====== Data supplied ======
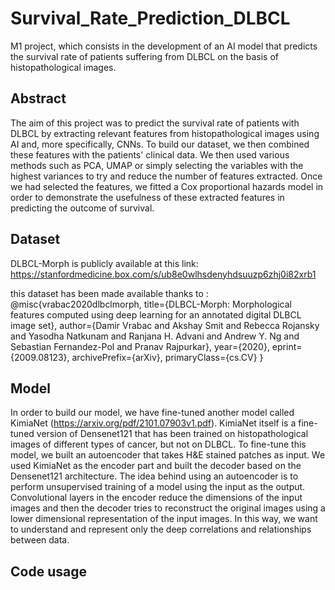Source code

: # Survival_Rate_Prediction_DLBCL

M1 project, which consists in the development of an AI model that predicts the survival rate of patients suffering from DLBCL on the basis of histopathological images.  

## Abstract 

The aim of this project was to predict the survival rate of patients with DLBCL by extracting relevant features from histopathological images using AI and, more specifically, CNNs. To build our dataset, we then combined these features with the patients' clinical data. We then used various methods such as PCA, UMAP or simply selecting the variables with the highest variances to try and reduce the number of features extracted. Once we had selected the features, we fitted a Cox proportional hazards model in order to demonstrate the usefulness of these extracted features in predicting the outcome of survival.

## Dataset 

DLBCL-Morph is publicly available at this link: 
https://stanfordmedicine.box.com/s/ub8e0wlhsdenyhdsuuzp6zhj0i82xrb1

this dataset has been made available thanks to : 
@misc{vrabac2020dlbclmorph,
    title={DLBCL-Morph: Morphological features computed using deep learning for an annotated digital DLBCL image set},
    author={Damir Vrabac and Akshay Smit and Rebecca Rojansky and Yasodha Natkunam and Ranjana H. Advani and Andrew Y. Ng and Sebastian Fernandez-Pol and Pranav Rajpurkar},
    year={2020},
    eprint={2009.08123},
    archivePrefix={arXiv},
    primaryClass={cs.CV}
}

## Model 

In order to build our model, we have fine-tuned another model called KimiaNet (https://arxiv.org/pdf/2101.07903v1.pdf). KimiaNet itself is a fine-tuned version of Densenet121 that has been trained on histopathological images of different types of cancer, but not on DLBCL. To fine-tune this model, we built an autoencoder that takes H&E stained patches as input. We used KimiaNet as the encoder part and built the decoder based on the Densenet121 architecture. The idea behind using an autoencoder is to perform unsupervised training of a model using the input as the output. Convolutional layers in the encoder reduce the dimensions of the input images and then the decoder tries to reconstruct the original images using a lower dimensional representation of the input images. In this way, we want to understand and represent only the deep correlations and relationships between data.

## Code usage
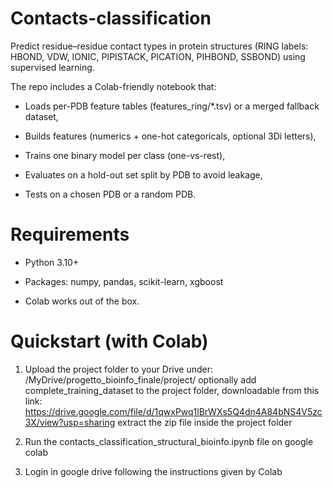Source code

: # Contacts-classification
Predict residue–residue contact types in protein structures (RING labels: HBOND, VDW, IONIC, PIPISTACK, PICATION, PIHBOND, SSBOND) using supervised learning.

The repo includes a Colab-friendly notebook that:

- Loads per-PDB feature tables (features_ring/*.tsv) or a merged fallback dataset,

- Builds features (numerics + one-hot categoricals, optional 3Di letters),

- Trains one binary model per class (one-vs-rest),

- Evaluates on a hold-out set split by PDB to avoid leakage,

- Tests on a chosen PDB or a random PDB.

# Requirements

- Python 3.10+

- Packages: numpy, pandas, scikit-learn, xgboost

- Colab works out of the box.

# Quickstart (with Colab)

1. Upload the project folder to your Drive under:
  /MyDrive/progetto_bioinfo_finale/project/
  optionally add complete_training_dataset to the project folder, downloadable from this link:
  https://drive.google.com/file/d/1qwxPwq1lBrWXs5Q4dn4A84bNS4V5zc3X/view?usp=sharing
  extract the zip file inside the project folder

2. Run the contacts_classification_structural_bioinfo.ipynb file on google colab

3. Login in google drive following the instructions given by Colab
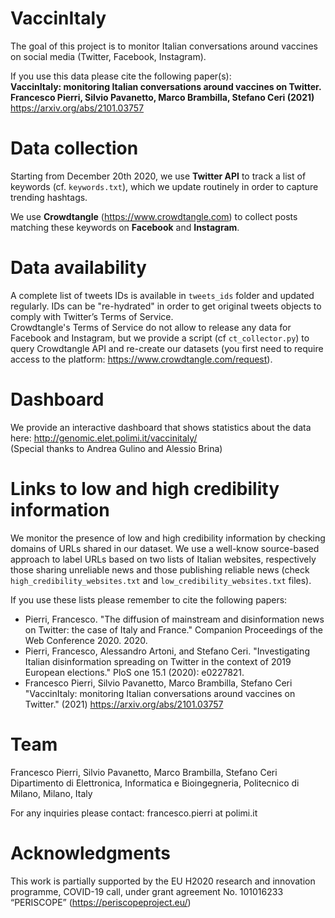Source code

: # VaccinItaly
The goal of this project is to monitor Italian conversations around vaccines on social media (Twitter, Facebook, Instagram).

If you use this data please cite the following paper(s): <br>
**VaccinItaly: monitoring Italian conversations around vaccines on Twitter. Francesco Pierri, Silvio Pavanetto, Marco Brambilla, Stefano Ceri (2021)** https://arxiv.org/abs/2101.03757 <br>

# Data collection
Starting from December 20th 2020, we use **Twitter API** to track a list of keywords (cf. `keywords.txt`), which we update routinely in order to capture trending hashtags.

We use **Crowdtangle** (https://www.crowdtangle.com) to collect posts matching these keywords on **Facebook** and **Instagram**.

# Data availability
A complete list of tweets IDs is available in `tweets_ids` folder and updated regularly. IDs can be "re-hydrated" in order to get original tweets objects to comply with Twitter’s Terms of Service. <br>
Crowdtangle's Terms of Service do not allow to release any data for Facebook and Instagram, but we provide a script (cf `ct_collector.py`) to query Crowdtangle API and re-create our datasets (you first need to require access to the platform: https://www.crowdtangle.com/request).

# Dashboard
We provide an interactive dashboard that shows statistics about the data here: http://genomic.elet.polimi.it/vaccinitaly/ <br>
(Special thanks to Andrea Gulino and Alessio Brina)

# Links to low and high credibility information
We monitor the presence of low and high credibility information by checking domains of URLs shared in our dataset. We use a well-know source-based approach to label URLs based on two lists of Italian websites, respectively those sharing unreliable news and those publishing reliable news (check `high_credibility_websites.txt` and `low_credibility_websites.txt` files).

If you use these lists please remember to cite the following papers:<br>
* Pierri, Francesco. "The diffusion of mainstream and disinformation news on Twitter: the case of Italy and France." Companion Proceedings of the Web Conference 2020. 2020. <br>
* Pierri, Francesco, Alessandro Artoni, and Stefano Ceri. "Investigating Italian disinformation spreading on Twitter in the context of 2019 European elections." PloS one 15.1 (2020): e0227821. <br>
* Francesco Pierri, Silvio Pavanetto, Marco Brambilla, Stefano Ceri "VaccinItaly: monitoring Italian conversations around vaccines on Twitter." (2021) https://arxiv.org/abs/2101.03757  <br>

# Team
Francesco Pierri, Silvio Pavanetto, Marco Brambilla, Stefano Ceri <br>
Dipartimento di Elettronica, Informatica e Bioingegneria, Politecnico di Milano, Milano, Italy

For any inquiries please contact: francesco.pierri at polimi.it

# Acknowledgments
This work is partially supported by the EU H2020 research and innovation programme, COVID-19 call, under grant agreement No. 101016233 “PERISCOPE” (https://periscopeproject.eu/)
======
■ **What the task requires**
In your copy of the records above, include no pictures and match every line exactly.

■ **Written solution**
Source code

: # Survival_Rate_Prediction_DLBCL

M1 project, which consists in the development of an AI model that predicts the survival rate of patients suffering from DLBCL on the basis of histopathological images.  

## Abstract 

The aim of this project was to predict the survival rate of patients with DLBCL by extracting relevant features from histopathological images using AI and, more specifically, CNNs. To build our dataset, we then combined these features with the patients' clinical data. We then used various methods such as PCA, UMAP or simply selecting the variables with the highest variances to try and reduce the number of features extracted. Once we had selected the features, we fitted a Cox proportional hazards model in order to demonstrate the usefulness of these extracted features in predicting the outcome of survival.

## Dataset 

DLBCL-Morph is publicly available at this link: 
https://stanfordmedicine.box.com/s/ub8e0wlhsdenyhdsuuzp6zhj0i82xrb1

this dataset has been made available thanks to : 
@misc{vrabac2020dlbclmorph,
    title={DLBCL-Morph: Morphological features computed using deep learning for an annotated digital DLBCL image set},
    author={Damir Vrabac and Akshay Smit and Rebecca Rojansky and Yasodha Natkunam and Ranjana H. Advani and Andrew Y. Ng and Sebastian Fernandez-Pol and Pranav Rajpurkar},
    year={2020},
    eprint={2009.08123},
    archivePrefix={arXiv},
    primaryClass={cs.CV}
}

## Model 

In order to build our model, we have fine-tuned another model called KimiaNet (https://arxiv.org/pdf/2101.07903v1.pdf). KimiaNet itself is a fine-tuned version of Densenet121 that has been trained on histopathological images of different types of cancer, but not on DLBCL. To fine-tune this model, we built an autoencoder that takes H&E stained patches as input. We used KimiaNet as the encoder part and built the decoder based on the Densenet121 architecture. The idea behind using an autoencoder is to perform unsupervised training of a model using the input as the output. Convolutional layers in the encoder reduce the dimensions of the input images and then the decoder tries to reconstruct the original images using a lower dimensional representation of the input images. In this way, we want to understand and represent only the deep correlations and relationships between data.

## Code usage
Source code

: # Contacts-classification
Predict residue–residue contact types in protein structures (RING labels: HBOND, VDW, IONIC, PIPISTACK, PICATION, PIHBOND, SSBOND) using supervised learning.

The repo includes a Colab-friendly notebook that:

- Loads per-PDB feature tables (features_ring/*.tsv) or a merged fallback dataset,

- Builds features (numerics + one-hot categoricals, optional 3Di letters),

- Trains one binary model per class (one-vs-rest),

- Evaluates on a hold-out set split by PDB to avoid leakage,

- Tests on a chosen PDB or a random PDB.

# Requirements

- Python 3.10+

- Packages: numpy, pandas, scikit-learn, xgboost

- Colab works out of the box.

# Quickstart (with Colab)

1. Upload the project folder to your Drive under:
  /MyDrive/progetto_bioinfo_finale/project/
  optionally add complete_training_dataset to the project folder, downloadable from this link:
  https://drive.google.com/file/d/1qwxPwq1lBrWXs5Q4dn4A84bNS4V5zc3X/view?usp=sharing
  extract the zip file inside the project folder

2. Run the contacts_classification_structural_bioinfo.ipynb file on google colab

3. Login in google drive following the instructions given by Colab
Source code

: # VaccinItaly
The goal of this project is to monitor Italian conversations around vaccines on social media (Twitter, Facebook, Instagram).

If you use this data please cite the following paper(s): <br>
**VaccinItaly: monitoring Italian conversations around vaccines on Twitter. Francesco Pierri, Silvio Pavanetto, Marco Brambilla, Stefano Ceri (2021)** https://arxiv.org/abs/2101.03757 <br>

# Data collection
Starting from December 20th 2020, we use **Twitter API** to track a list of keywords (cf. `keywords.txt`), which we update routinely in order to capture trending hashtags.

We use **Crowdtangle** (https://www.crowdtangle.com) to collect posts matching these keywords on **Facebook** and **Instagram**.

# Data availability
A complete list of tweets IDs is available in `tweets_ids` folder and updated regularly. IDs can be "re-hydrated" in order to get original tweets objects to comply with Twitter’s Terms of Service. <br>
Crowdtangle's Terms of Service do not allow to release any data for Facebook and Instagram, but we provide a script (cf `ct_collector.py`) to query Crowdtangle API and re-create our datasets (you first need to require access to the platform: https://www.crowdtangle.com/request).

# Dashboard
We provide an interactive dashboard that shows statistics about the data here: http://genomic.elet.polimi.it/vaccinitaly/ <br>
(Special thanks to Andrea Gulino and Alessio Brina)

# Links to low and high credibility information
We monitor the presence of low and high credibility information by checking domains of URLs shared in our dataset. We use a well-know source-based approach to label URLs based on two lists of Italian websites, respectively those sharing unreliable news and those publishing reliable news (check `high_credibility_websites.txt` and `low_credibility_websites.txt` files).

If you use these lists please remember to cite the following papers:<br>
* Pierri, Francesco. "The diffusion of mainstream and disinformation news on Twitter: the case of Italy and France." Companion Proceedings of the Web Conference 2020. 2020. <br>
* Pierri, Francesco, Alessandro Artoni, and Stefano Ceri. "Investigating Italian disinformation spreading on Twitter in the context of 2019 European elections." PloS one 15.1 (2020): e0227821. <br>
* Francesco Pierri, Silvio Pavanetto, Marco Brambilla, Stefano Ceri "VaccinItaly: monitoring Italian conversations around vaccines on Twitter." (2021) https://arxiv.org/abs/2101.03757  <br>

# Team
Francesco Pierri, Silvio Pavanetto, Marco Brambilla, Stefano Ceri <br>
Dipartimento di Elettronica, Informatica e Bioingegneria, Politecnico di Milano, Milano, Italy

For any inquiries please contact: francesco.pierri at polimi.it

# Acknowledgments
This work is partially supported by the EU H2020 research and innovation programme, COVID-19 call, under grant agreement No. 101016233 “PERISCOPE” (https://periscopeproject.eu/)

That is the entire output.